I froze as cold panic rushed through my veins. Popsicle sticks? I spun around, to see the horrifying sight of Connie waving all 6 of the pregnancy tests I'd been carrying, up in the air with a clueless and carefree smile.
"You much have been really hungry to eat all of these!" he laughed lightheartedly.
'This is not happening.'
I somehow managed to tear my eyes away from the horror of all 6 tests being waved in the air to see Levi staring up at them as well, his face dumbstruck.
"Are those… yours?" Levi mumbled slowly, his eyes going from Connie's hand to me and then back to Connie's hand, "Gimme that, brat." he grumbled snatching all of the tests from Connie and shoving him aside.
"No!" I yelled running over hoping that I was faster than he was… I don't know what made me think I might have been because he'd read them by the time I'd snatched them out of his hand. "I mean, Levi! It's dirty, you shouldn't touch those popsicle sticks!" I forced a laugh as I hurriedly shoved the tests in my pocket.
He didn't say anything, he kept staring at his hand where the tests were only a moment ago, he wouldn't even look at me, and I panicked. We'd just fought, now this? I already suspected this was not what he would want, and more than that I didn't want to bring a kid into this world whose mother and father could die or disappear as quickly as my own had, but I couldn't bear to put out a flame of life that had already been lit either…
I wouldn't ask Levi to be a part of the kid's life, but I at least wanted to leave without asking him to choose and now I realized why; I didn't want to see him toss me away. "Levi, I-" I started, trying to hold back my tears as I stared at his slumped form.
He looked up at me now, and the look on his face was the most shocking thing I'd ever seen in my life; Levi looked up at me not in terror, but in wonder.
"Hanji." he murmured, "Those were yours?" he said the look turning more intense, his eyes grew wider, the constant scowl on his face even looked a bit lighter. It kind of looked like I could see his brain starting to shut down as he gave me that clueless look.
"Ahhh, panic as much as I am please! This is the middle of war! None of us are safe! And we'll be in trouble for this!" I yelled.
"Hanji." he hummed, reaching up, patting my head with a fazed look in his eyes, "What the hell is happening right now?"
Connie looked between the two of us in confusion, "Geez, are all captains so weird about popsicles? Are popsicles going extinct or something ?" he mumbled before walking off, but then he popped his head back into the hallway "Ohhh I get it now!" he laughed pointing at us, "You guys are pretending to be each other! That's why Hanji looked all grumpy and shouty and Levi is being weird!" Connie called proudly, but he shrunk back as we both turned and glared at him.
"Go away Connie." we yelled in unison.
The road we were tossed on now, would be a long one…

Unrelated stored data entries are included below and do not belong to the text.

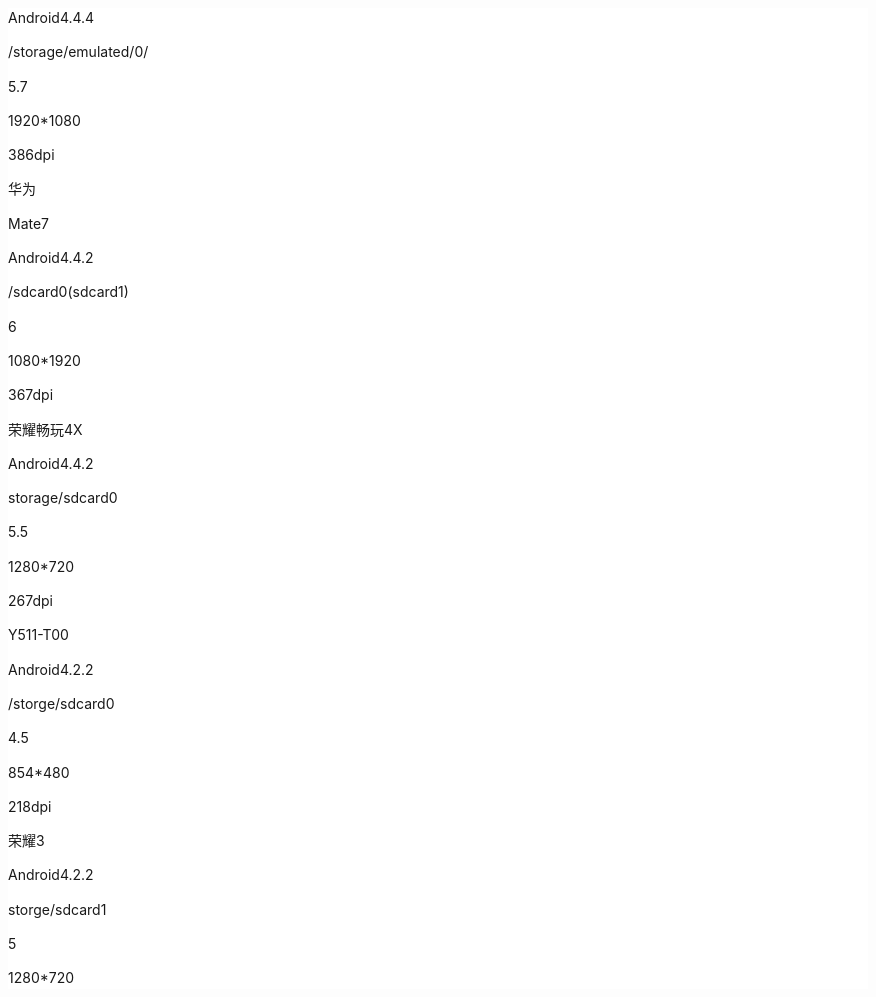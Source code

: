 Android4.4.4

/storage/emulated/0/

5.7

1920*1080

386dpi

  

  

  

  

  

  

华为

Mate7

Android4.4.2

/sdcard0(sdcard1)

6

1080*1920

367dpi

荣耀畅玩4X

Android4.4.2

storage/sdcard0

5.5

1280*720

267dpi

Y511-T00

Android4.2.2

/storge/sdcard0

4.5

854*480

218dpi

荣耀3

Android4.2.2

storge/sdcard1

5

1280*720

I imagine Levi would be really overprotective and emotional because even though he's a weird little shit, he seems to care about people more than he let's on so imagine people really close to him, he must care about them a lot, and Hanji is so caught up in logic and science that at first she'd not quite as understanding of why he's so fussy about her, but I think she's so smart she'd figure out the emotions thing… eventually. I really just wanted to write something focusing on them having a family because that would be fricken perfect and amazing.